_INSTRUCTIONS TO FOLLOW_
Exact reproduction, images excluded: write out the records below.

[MATERIAL PROVIDED Boundary: Start]

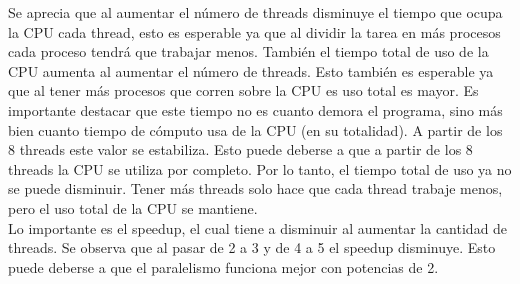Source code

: \documentclass[10pt]{extarticle}
\begin{document}
Se aprecia que al aumentar el número de threads disminuye el tiempo que ocupa la CPU cada thread, esto es esperable ya que al dividir la tarea en más procesos cada proceso tendrá que trabajar menos. También el tiempo total de uso de la CPU aumenta al aumentar el número de threads. Esto también es esperable ya que al tener más procesos que corren sobre la CPU es uso total es mayor. Es importante destacar que este tiempo no es cuanto demora el programa, sino más bien cuanto tiempo de cómputo usa de la CPU (en su totalidad). A partir de los 8 threads este valor se estabiliza. Esto puede deberse a que a partir de los 8 threads la CPU se utiliza por completo. Por lo tanto, el tiempo total de uso ya no se puede disminuir. Tener más threads solo hace que cada thread trabaje menos, pero el uso total de la CPU se mantiene.\\

Lo importante es el speedup, el cual tiene a disminuir al aumentar la cantidad de threads. Se observa que al pasar de 2 a 3 y de 4 a 5 el speedup disminuye. Esto puede deberse a que el paralelismo funciona mejor con potencias de 2.\\
\end{document}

[MATERIAL PROVIDED Boundary: End]

_ANSWER TO THE PROBLEM_
Source code

: \documentclass[10pt]{extarticle}
\begin{document}
Se aprecia que al aumentar el número de threads disminuye el tiempo que ocupa la CPU cada thread, esto es esperable ya que al dividir la tarea en más procesos cada proceso tendrá que trabajar menos. También el tiempo total de uso de la CPU aumenta al aumentar el número de threads. Esto también es esperable ya que al tener más procesos que corren sobre la CPU es uso total es mayor. Es importante destacar que este tiempo no es cuanto demora el programa, sino más bien cuanto tiempo de cómputo usa de la CPU (en su totalidad). A partir de los 8 threads este valor se estabiliza. Esto puede deberse a que a partir de los 8 threads la CPU se utiliza por completo. Por lo tanto, el tiempo total de uso ya no se puede disminuir. Tener más threads solo hace que cada thread trabaje menos, pero el uso total de la CPU se mantiene.\\

Lo importante es el speedup, el cual tiene a disminuir al aumentar la cantidad de threads. Se observa que al pasar de 2 a 3 y de 4 a 5 el speedup disminuye. Esto puede deberse a que el paralelismo funciona mejor con potencias de 2.\\
\end{document}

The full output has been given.